A number of other facilities were required by the service's SLA: the server must provide the ability to list all users along with their public keys, and the server must keep a copy of every message that flows through it in case of an "audit." The former is simple but essential to leverage another exploit, and the latter's implementation contained some important bugs. The audit functionality was implemented by having a "shadow user" named audit that received a copy of every message. audit had their own mailbox, but no keyfile, and whenever mail was saved a copy was dropped there.

Flag storage was implemented against this server by having the gameserver create a new account, send itself a message, and then return at the end of the period to retrieve it. There was no automated enforcement of the audit facility, but we (the gamerunners) had some fun showing up at team's workstation and demanding a mail accounting.

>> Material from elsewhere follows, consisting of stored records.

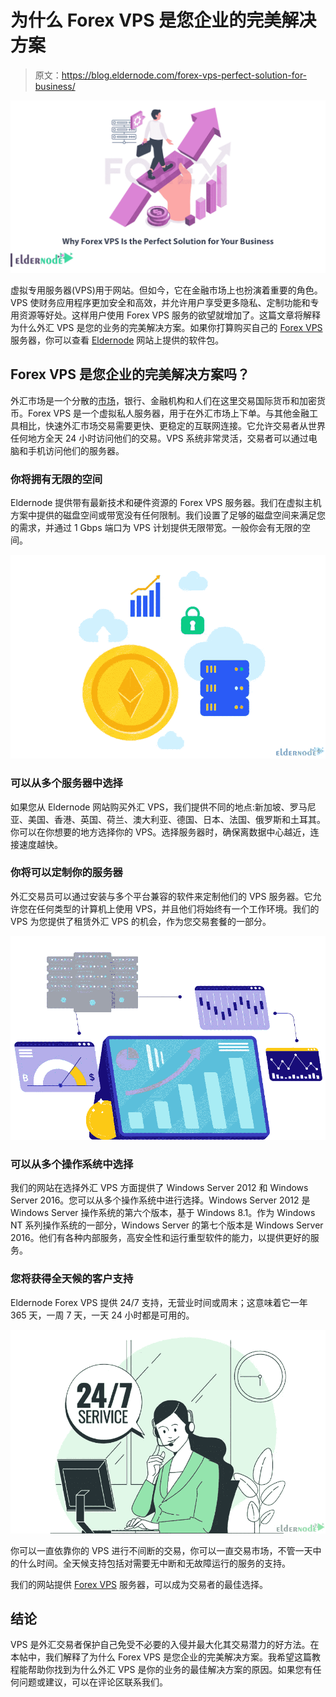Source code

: # 为什么 Forex VPS 是您企业的完美解决方案

> 原文：<https://blog.eldernode.com/forex-vps-perfect-solution-for-business/>

![Why Forex VPS Is the Perfect Solution for Your Business](img/5b682764d4cfb67ac8661764f3234180.png)

虚拟专用服务器(VPS)用于网站。但如今，它在金融市场上也扮演着重要的角色。VPS 使财务应用程序更加安全和高效，并允许用户享受更多隐私、定制功能和专用资源等好处。这样用户使用 Forex VPS 服务的欲望就增加了。这篇文章将解释为什么外汇 VPS 是您的业务的完美解决方案。如果你打算购买自己的 [Forex VPS](https://eldernode.com/forex-vps/) 服务器，你可以查看 [Eldernode](https://eldernode.com/) 网站上提供的软件包。

## **Forex VPS 是您企业的完美解决方案吗？**

外汇市场是一个分散的[市场](https://blog.eldernode.com/tag/marketing/)，银行、金融机构和人们在这里交易国际货币和加密货币。Forex VPS 是一个虚拟私人服务器，用于在外汇市场上下单。与其他金融工具相比，快速外汇市场交易需要更快、更稳定的互联网连接。它允许交易者从世界任何地方全天 24 小时访问他们的交易。VPS 系统非常灵活，交易者可以通过电脑和手机访问他们的服务器。

### **你将拥有无限的空间**

Eldernode 提供带有最新技术和硬件资源的 Forex VPS 服务器。我们在虚拟主机方案中提供的磁盘空间或带宽没有任何限制。我们设置了足够的磁盘空间来满足您的需求，并通过 1 Gbps 端口为 VPS 计划提供无限带宽。一般你会有无限的空间。

![Forex-VPS-trading](img/ec1a9808ca258b37cf7fb5c4a8d9a690.png)

### **可以从多个服务器中选择**

如果您从 Eldernode 网站购买外汇 VPS，我们提供不同的地点:新加坡、罗马尼亚、美国、香港、英国、荷兰、澳大利亚、德国、日本、法国、俄罗斯和土耳其。你可以在你想要的地方选择你的 VPS。选择服务器时，确保离数据中心越近，连接速度越快。

### **你将可以定制你的服务器**

外汇交易员可以通过安装与多个平台兼容的软件来定制他们的 VPS 服务器。它允许您在任何类型的计算机上使用 VPS，并且他们将始终有一个工作环境。我们的 VPS 为您提供了租赁外汇 VPS 的机会，作为您交易套餐的一部分。

![Forex-VPS-server](img/a3c6ab9d01ecc665ae90a15601a3cc00.png)

### **可以从多个操作系统中选择**

我们的网站在选择外汇 VPS 方面提供了 Windows Server 2012 和 Windows Server 2016。您可以从多个操作系统中进行选择。Windows Server 2012 是 Windows Server 操作系统的第六个版本，基于 Windows 8.1。作为 Windows NT 系列操作系统的一部分，Windows Server 的第七个版本是 Windows Server 2016。他们有各种内部服务，高安全性和运行重型软件的能力，以提供更好的服务。

### **您将获得全天候的客户支持**

Eldernode Forex VPS 提供 24/7 支持，无营业时间或周末；这意味着它一年 365 天，一周 7 天，一天 24 小时都是可用的。

![Forex-VPS-support](img/c275e939a4daf4b77642e244920a0a88.png)

你可以一直依靠你的 VPS 进行不间断的交易，你可以一直交易市场，不管一天中的什么时间。全天候支持包括对需要无中断和无故障运行的服务的支持。

我们的网站提供 [Forex VPS](https://eldernode.com/forex-vps/) 服务器，可以成为交易者的最佳选择。

## 结论

VPS 是外汇交易者保护自己免受不必要的入侵并最大化其交易潜力的好方法。在本帖中，我们解释了为什么 Forex VPS 是您企业的完美解决方案。我希望这篇教程能帮助你找到为什么外汇 VPS 是你的业务的最佳解决方案的原因。如果您有任何问题或建议，可以在评论区联系我们。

We shipped a simple client application for this protocol along with the server. The client was well-behaved, but intentionally easy to modify to be made to send malicious requests. There was one serious attack that could actually be carried out entirely from within the shipped client!


What does it do wrong?


Denial of Service


Non-threading/forking server implementation

The server was implemented using the python standard library socketserver toolkit. This can easily be configured to use either multiple threads or processes to handle connections, but the one we shipped didn't. As a result, simply dialing the server and leaving the connection open was enough to prevent any other client from being able to connect. We actually shipped the following piece of code as part of the server:

class SrvClass(socketserver.ThreadingMixIn, socketserver.TCPServer): pass
class SrvClass(socketserver.TCPServer): pass
...
server = SrvClass((HOST, PORT), make_handler(PrivateKey.generate().encode(AsciiHexEncoder)))
server.serve_forever()

As a result, it might look to a defender that the server was using the ThreadingMixIn that would resolve this issue, in fact the latter SrvClass definition immediately shadows the first and means that there is no ability to handle more than one request concurrently.

Intended fix

An effective patch would've simply been to comment out the second shadowing definition.

Competitive impact

Not much. It doesn't seem like anyone mounted an effective (intentional) attack against this. The client we shipped behaved well and avoided leaving connections open after it was closed. Judging from the uptime information it seems like some teams' servers got stuck, but this was usually solved with a systemctl restart instead of a real patch.


Broken two-stage authentication-handling code

Authentication was implemented as a very simple challenge-response signing protocol. The client starts with a signin_initiate command that the server replies to with some randomness to sign. The client signs it and sends a signin_complete command to finish the authentication. However, the server doesn't check that the signin_complete request comes after a signin_initiate request, and so can be made to read from variables that haven't been set, causing a crash:

if action == 'signin_initiate':
    authenticatingas = params['user']
...
elif action == 'signin_complete':
    correct_fingerprint =\
        getfingerprint(mail.get_user_key(authenticatingas))

If the server receives a signin_complete first, it will attempt to read authenticatingas and crash.

Another similar bug was that trying to authenticate as a user that dosen't exist will cause the server to attempt to read that users public key file and crash when it did not exist:

def get_user_key(user):
    with open("store/"+user+"/key", 'r') as fd:
        return fd.read()

As a result, sending a nonexistant user in the signin_initiate step would cause a fatal error in the signin_complete step.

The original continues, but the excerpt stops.